The current facility was entered into in February 2016 and replaced our prior $1 billion unsecured revolving credit that expired in September 2019. As of December 31, 2015, we had no revolving credit facility borrowings outstanding under the prior facility and $29 million of outstanding stand-by LOCs issued under that facility.

In addition, one of our international subsidiaries maintains a Euro 50 million uncommitted credit facility, which is guaranteed by Expedia, Inc., that may be terminated at any time by the lender. We had Euro 10 million and 20 million in borrowings outstanding included in accrued expenses and other current liabilities on the consolidated balance sheet as of June 30, 2016 and December 31, 2015, respectively. Another of our international subsidiaries maintains a $5.6 million uncommitted credit facility, which is guaranteed by Expedia, Inc., that may be terminated at any time by the lender.
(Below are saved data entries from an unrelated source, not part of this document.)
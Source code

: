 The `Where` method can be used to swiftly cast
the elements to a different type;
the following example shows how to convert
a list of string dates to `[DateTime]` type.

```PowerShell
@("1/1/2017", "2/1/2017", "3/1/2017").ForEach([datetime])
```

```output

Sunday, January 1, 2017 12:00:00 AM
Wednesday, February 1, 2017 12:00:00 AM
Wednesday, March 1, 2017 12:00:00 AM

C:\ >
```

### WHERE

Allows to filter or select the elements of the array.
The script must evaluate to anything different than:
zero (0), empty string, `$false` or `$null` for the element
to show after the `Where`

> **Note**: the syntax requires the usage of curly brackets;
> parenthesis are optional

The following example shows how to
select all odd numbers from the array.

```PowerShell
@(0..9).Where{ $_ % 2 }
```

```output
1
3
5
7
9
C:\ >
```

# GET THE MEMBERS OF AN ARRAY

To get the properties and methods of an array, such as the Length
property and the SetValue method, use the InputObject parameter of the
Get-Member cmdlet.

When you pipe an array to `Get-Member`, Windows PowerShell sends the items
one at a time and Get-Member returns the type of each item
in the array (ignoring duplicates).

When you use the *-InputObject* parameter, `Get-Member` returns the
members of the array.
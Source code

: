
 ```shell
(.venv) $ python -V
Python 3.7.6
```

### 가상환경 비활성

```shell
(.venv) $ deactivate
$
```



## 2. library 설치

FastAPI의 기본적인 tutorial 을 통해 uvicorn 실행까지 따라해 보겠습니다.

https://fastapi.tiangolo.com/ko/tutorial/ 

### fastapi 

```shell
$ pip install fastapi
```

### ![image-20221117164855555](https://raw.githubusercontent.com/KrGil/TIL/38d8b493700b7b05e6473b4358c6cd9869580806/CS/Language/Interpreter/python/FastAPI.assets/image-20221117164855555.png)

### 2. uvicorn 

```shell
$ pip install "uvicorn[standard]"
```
We had approximately $5 million in borrowings outstanding included in accrued expenses and other current liabilities on the consolidated balance sheet as of both June 30, 2016 and December 31, 2015.

HomeAway Debt Repayment

On December 15, 2015, we completed our acquisition of HomeAway, Inc., including all of its brands. In connection with the acquisition, we assumed approximately $402.5 million of 0.125% Convertible Senior Notes due 2019 (the “Convertible Notes”). However, following the consummation of the HomeAway acquisition, we subsequently delivered a notice to holders of the Convertible Notes, as required per the terms of the Convertible Notes indenture, to which each holder of the Convertible Notes had the right to (i) require the Company to repurchase its Convertible Notes for cash at a price equal to 100% of the principal amount of such notes plus accrued and unpaid interest or (ii) convert its Convertible Notes, at a specified conversion rate into HomeAway common stock (which, following consummation of the HomeAway acquisition, represented the right to receive the transaction consideration) or (iii) allow the Convertible Notes to remain outstanding for the remaining term. As a result, the majority of the Convertible Notes, or $401 million, were repurchased during the first quarter of 2016. As of December 31, 2015, the Convertible Notes outstanding were included in accrued expenses and other current liabilities, and as of June 30, 2016, the remaining $1 million was included in other long-term liabilities.